Showing papers by "Michel Aigle published in 2011"

Population Size Drives Industrial Saccharomyces cerevisiae Alcoholic Fermentation and Is under Genetic Control

Abstract: Alcoholic fermentation (AF) conducted by Saccharomyces cerevisiae has been exploited for millennia in three important human food processes: beer and wine production and bread leavening. Most of the efforts to understand and improve AF have been made separately for each process, with strains that are supposedly well adapted. In this work, we propose a first comparison of yeast AFs in three synthetic media mimicking the dough/wort/grape must found in baking, brewing, and wine making. The fermentative behaviors of nine food-processing strains were evaluated in these media, at the cellular, populational, and biotechnological levels.
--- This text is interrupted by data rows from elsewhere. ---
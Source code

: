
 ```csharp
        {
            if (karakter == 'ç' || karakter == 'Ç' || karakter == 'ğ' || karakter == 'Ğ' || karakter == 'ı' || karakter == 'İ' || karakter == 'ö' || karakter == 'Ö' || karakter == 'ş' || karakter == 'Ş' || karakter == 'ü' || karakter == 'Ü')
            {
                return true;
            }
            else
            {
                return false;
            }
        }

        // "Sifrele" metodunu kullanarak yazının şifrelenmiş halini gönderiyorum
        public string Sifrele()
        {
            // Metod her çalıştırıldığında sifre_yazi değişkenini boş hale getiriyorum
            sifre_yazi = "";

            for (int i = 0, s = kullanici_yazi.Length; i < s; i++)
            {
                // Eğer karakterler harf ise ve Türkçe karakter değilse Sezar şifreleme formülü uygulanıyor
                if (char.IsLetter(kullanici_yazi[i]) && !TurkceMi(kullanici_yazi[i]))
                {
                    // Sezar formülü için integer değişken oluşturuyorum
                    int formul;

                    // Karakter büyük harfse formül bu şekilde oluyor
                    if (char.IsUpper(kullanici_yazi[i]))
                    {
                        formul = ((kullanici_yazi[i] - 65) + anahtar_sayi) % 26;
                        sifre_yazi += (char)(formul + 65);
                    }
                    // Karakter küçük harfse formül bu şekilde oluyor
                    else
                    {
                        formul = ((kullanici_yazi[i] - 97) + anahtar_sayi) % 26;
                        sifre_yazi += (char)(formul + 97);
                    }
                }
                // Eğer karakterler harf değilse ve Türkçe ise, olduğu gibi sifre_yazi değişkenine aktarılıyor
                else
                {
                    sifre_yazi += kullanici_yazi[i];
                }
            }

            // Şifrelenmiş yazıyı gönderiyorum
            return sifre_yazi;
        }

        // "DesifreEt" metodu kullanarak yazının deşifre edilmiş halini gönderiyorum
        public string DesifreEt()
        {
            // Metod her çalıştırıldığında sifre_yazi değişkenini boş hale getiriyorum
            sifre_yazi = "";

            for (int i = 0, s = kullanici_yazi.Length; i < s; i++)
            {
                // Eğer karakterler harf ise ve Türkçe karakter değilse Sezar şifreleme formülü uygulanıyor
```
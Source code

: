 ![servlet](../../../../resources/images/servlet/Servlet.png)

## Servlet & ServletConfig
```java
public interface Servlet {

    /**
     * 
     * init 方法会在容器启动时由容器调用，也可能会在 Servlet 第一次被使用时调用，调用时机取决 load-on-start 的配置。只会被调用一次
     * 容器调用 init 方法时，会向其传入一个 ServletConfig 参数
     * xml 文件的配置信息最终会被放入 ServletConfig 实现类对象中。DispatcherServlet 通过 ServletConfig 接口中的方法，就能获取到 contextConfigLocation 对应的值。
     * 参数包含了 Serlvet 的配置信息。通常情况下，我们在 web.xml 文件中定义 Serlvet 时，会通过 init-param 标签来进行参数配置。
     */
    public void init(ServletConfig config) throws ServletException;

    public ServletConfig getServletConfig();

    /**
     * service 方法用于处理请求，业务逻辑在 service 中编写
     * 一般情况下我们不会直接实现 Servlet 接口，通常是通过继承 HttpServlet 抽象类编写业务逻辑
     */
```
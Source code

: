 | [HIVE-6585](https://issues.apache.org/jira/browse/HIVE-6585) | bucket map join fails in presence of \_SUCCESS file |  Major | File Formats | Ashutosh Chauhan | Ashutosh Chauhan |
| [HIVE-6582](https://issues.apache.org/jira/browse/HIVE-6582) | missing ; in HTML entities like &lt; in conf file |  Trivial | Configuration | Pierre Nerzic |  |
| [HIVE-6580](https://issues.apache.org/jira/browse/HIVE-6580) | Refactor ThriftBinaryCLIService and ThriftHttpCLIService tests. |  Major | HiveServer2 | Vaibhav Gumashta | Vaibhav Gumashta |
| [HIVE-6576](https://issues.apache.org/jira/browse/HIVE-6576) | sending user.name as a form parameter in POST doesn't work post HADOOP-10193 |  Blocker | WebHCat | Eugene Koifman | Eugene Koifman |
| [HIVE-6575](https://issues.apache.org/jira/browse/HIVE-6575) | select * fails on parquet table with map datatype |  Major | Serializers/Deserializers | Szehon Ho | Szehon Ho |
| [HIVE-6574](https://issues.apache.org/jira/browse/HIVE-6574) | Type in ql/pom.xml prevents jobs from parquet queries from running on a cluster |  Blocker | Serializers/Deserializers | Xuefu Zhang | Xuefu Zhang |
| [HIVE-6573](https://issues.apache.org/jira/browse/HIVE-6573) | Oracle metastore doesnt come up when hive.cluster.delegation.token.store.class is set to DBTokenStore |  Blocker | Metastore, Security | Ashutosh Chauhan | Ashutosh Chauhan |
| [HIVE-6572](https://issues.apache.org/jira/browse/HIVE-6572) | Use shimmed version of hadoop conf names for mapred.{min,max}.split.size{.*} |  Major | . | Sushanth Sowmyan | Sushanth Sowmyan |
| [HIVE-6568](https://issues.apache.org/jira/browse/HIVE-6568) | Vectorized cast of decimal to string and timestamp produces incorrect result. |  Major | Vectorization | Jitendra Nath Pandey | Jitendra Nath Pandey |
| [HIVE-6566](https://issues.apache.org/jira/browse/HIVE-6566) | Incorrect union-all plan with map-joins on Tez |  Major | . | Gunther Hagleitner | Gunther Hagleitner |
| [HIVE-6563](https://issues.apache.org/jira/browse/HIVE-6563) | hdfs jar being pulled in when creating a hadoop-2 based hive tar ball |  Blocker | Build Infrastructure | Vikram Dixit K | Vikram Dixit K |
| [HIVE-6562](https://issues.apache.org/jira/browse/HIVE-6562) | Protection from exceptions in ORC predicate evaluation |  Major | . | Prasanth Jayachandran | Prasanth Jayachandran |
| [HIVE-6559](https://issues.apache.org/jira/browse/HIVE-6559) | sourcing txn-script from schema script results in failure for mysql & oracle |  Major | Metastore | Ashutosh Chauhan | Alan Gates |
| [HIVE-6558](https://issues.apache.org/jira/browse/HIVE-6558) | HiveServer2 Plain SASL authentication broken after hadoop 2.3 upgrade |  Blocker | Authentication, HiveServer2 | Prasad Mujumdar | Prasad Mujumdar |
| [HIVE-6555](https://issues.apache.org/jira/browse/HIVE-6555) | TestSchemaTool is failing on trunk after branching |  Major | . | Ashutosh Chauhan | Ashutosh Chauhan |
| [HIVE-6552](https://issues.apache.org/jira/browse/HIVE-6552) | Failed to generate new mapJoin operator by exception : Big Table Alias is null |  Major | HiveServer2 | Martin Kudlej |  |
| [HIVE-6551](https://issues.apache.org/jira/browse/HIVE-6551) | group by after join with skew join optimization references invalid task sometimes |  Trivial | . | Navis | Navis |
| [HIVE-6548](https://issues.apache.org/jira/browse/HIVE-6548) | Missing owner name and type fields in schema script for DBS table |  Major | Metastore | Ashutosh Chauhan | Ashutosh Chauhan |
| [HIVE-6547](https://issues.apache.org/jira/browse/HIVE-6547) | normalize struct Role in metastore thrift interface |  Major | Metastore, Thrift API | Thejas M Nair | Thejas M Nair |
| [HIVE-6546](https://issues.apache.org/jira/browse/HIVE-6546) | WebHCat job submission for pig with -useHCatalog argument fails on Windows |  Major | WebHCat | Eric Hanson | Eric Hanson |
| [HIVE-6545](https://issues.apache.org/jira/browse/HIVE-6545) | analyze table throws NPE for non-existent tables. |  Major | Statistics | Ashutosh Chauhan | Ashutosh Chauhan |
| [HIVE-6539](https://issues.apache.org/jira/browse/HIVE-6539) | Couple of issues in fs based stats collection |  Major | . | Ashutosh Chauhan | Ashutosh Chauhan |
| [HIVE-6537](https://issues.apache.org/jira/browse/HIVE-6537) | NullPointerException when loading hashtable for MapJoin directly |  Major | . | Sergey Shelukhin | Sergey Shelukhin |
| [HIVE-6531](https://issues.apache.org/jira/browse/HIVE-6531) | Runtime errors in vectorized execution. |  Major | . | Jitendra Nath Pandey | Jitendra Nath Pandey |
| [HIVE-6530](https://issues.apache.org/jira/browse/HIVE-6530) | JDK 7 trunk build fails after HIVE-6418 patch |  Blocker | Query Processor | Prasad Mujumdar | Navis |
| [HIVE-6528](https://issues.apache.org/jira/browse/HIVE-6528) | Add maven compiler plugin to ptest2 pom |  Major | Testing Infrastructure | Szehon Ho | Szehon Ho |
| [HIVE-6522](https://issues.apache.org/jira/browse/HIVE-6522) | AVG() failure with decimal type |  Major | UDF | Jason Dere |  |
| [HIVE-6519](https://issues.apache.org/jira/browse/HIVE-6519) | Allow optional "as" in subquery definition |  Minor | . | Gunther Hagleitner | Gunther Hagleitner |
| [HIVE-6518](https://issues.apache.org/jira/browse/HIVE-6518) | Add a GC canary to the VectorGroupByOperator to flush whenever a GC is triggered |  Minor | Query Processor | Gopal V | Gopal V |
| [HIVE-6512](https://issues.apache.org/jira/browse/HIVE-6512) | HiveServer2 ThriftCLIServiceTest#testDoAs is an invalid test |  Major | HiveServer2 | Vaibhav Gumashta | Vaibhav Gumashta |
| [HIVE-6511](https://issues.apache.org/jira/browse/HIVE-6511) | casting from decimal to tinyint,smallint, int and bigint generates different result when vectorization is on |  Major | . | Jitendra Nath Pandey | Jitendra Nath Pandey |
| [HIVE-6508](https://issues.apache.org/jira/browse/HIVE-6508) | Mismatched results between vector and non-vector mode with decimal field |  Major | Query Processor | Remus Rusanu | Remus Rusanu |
A large variation in the measured traits was observed, with medium effects usually being greater than the strain effects. The results suggest that human selection targeted the ability to complete fermentation for wine strains and trehalose content for beer strains. Apart from these features, the food origin of the strains did not significantly affect AF, suggesting that an improvement program for a specific food processing industry could exploit the variability of strains used in other industries. Glucose utilization was analyzed, revealing plastic but also genetic variation in fermentation products and indicating that artificial selection could be used to modify the production of glycerol, acetate, etc. The major result was that the overall maximum CO(2) production rate (V(max)) was not related to the maximum CO(2) production rate per cell. Instead, a highly significant correlation between V(max) and the maximum population size was observed in all three media, indicating that human selection targeted the efficiency of cellular reproduction rather than metabolic efficiency. This result opens the way to new strategies for yeast improvement.

Yeast prions: could they be exaptations? The URE2/[URE3] system in Kluyveromyces lactis.

Abstract: We examined aspects of the URE2/[URE3] prion system in Kluyveromyces lactis, which lies on a different evolutionary branch from Saccharomyces. We first analysed the polymorphism of the prion-forming domain in 38 strains. Considerable differences were found between these two genera, with little variation within K. lactis. We then analysed the regulatory function of Ure2p, using a deletion of URE2. We assessed the deregulation of two reporter genes: DAL5 and GDH2. Both were derepressed in the mutant strain, as in Saccharomyces. Finally, we tried to obtain the [URE3] prion from K. lactis. Despite the use of many different experimental conditions, we were unable to obtain a prion from Ure2p. This finding calls into question the extent to which the prion form of Ure2p may be considered an evolutionary adaptation, instead suggesting that an exaptation phenomenon may be more likely than a continuous selection history.